WHAT YOU NEED TO DO | Write out, exactly and only, the lines that run from the top of the records to the line with "Wide Area Network**". Include both ends; exclude pictures.

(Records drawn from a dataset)
#####
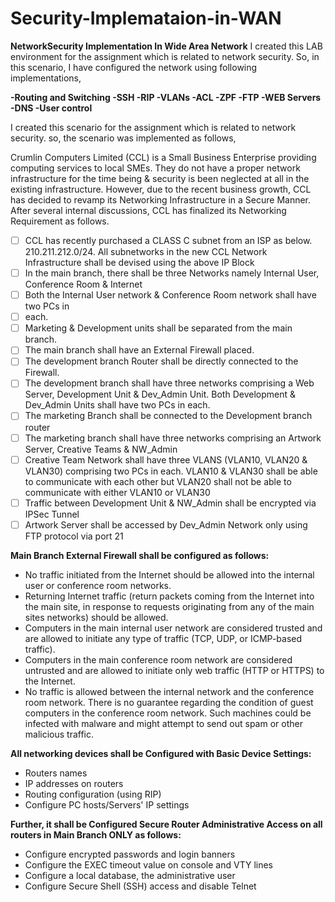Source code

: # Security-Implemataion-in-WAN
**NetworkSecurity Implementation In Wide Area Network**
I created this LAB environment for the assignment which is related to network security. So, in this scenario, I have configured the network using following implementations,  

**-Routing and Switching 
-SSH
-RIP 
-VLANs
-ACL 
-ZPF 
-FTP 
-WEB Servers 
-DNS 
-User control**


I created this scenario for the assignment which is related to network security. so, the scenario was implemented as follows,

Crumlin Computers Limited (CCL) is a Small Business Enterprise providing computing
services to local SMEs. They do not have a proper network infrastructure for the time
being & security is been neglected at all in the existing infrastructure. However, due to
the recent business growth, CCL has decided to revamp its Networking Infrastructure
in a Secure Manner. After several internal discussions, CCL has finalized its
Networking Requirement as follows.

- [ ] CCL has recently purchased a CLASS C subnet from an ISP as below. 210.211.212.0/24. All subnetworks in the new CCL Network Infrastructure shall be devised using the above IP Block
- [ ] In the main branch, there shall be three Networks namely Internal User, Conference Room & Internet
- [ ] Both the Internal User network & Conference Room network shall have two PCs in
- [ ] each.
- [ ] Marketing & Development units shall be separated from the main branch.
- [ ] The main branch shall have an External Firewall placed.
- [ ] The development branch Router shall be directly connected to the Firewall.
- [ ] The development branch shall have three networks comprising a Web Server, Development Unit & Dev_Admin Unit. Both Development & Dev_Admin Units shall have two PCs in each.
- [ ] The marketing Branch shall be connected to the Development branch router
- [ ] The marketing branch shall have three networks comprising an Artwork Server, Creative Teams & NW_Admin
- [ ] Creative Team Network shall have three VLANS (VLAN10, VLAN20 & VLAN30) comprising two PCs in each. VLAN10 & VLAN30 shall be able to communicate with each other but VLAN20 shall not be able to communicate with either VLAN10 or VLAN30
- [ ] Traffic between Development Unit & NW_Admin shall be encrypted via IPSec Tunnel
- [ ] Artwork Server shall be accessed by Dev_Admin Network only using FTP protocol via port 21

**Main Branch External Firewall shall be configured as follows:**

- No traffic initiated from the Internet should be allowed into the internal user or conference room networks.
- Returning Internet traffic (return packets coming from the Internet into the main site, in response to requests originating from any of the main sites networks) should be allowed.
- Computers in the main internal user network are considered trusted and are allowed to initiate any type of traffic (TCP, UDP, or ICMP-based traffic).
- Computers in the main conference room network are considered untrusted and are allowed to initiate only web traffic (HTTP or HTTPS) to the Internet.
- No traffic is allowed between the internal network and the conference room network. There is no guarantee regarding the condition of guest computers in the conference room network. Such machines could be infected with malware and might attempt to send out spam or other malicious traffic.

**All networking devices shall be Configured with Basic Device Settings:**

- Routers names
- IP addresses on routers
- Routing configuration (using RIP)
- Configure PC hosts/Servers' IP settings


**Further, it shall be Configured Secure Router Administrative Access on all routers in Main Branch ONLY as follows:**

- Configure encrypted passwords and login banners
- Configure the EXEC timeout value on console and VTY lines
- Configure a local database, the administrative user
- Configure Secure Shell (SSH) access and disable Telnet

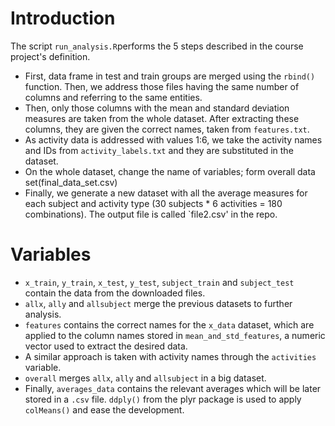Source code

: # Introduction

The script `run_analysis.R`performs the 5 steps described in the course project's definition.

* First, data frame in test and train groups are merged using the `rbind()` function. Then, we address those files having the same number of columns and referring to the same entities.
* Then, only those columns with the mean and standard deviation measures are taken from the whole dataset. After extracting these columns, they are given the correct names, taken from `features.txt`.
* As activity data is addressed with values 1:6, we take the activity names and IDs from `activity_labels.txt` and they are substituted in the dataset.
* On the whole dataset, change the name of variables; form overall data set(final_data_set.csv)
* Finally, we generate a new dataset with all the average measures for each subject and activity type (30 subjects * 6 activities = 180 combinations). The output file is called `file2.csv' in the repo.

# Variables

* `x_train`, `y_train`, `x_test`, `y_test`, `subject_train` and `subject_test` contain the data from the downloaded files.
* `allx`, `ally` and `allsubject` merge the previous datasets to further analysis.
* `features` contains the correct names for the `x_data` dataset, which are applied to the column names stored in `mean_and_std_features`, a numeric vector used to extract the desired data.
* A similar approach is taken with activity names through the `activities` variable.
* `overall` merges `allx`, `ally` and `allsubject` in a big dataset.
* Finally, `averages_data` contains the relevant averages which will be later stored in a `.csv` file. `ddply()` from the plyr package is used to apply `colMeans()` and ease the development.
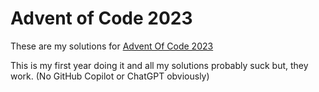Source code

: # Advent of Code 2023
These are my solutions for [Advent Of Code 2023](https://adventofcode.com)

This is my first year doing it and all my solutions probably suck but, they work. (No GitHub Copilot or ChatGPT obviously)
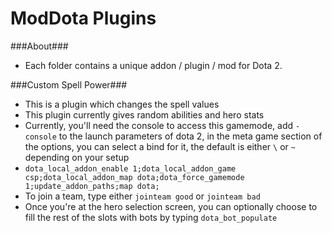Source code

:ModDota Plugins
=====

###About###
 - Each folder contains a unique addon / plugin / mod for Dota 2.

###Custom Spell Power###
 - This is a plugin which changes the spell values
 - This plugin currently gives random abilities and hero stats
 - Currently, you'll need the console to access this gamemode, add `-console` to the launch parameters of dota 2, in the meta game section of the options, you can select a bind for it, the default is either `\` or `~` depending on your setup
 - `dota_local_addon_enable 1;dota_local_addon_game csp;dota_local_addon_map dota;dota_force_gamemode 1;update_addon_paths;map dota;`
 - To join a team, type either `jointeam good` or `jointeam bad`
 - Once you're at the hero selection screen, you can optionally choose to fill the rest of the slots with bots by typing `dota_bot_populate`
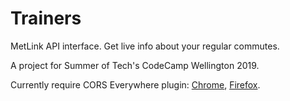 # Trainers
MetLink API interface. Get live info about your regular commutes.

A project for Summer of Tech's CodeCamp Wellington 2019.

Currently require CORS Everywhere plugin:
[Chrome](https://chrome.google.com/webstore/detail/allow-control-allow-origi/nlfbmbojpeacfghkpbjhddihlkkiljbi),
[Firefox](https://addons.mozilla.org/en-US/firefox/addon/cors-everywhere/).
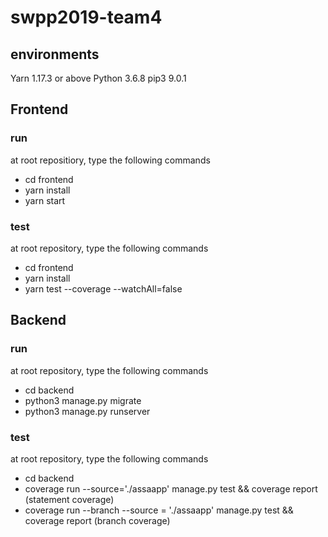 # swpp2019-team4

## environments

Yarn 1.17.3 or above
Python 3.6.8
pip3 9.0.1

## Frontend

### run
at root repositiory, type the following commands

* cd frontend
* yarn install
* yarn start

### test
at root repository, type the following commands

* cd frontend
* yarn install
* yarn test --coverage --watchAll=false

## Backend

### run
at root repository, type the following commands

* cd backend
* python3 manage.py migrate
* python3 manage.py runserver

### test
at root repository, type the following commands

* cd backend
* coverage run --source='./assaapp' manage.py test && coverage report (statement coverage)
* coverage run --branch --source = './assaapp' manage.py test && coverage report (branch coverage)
#####
SOLVED EXERCISE |
Source code

: # Security-Implemataion-in-WAN
**NetworkSecurity Implementation In Wide Area Network**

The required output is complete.